# REAR BUMPER NEW SHAPE



## jonnieb2018 (Nov 15, 2018)

Hi all,

I was rear ended a week ago with bumper damage only.

The guy who hit me has agreed to pay the costs. I'm wondering if the new shape bumper is a direct fit for the pre facelift MK3 model?

Can anyone tell me?

I've read post and threads but the more I see it on the road, the more I am liking it and now is a unique opportunity for me.

cheers
J


----------



## Toshiba (Jul 8, 2004)

None of the body panels changed, fittings may differ but wouldn't be hard to correct.


----------



## -:[KM]:- (May 16, 2010)

I'd be interested to know this too.
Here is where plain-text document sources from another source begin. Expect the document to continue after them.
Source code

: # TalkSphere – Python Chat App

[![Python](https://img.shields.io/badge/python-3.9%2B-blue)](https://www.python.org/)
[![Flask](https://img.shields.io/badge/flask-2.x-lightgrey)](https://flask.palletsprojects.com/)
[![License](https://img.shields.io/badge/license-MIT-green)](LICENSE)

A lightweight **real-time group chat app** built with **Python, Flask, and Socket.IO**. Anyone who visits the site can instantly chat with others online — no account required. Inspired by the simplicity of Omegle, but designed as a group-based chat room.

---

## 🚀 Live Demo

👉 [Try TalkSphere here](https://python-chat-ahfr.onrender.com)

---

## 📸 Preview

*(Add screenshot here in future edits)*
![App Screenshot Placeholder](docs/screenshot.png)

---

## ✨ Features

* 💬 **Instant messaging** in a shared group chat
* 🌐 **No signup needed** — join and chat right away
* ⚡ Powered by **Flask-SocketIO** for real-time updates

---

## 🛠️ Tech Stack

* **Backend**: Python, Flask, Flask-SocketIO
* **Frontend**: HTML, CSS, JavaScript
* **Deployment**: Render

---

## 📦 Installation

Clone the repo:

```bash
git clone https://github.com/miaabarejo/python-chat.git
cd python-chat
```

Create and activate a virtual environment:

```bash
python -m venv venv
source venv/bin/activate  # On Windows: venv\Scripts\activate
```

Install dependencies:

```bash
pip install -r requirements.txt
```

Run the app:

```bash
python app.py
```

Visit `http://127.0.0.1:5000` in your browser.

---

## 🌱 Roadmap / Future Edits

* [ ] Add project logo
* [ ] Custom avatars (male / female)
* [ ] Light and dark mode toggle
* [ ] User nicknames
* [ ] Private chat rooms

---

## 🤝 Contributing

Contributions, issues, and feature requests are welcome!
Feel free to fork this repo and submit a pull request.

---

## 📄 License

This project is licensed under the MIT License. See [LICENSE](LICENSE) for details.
Also, if the face-lift exhaust trim/diffuser panel is swappable.


----------



## DPG (Dec 7, 2005)

someone on the Facebook group has fitted one.


----------



## 237tonybates (Jan 26, 2013)

I think the diffuser would fit but would stand proud in the centre as the lip on the facelift bumper runs across the whole bumper opposed to feathering iut in the centre

Sent from my SM-G950F using Tapatalk


----------



## -:[KM]:- (May 16, 2010)

Ah yes. Well spotted Mr Bates. Thank you.


----------



## arifuk (Jun 2, 2009)

J,
did you put the new rear bumper and diffuser on, any fitting issue. Also, how much do Audi charge for the parts ?

Looking for a TTS 2017 plate, but will want to swap out these bits

Thanks


----------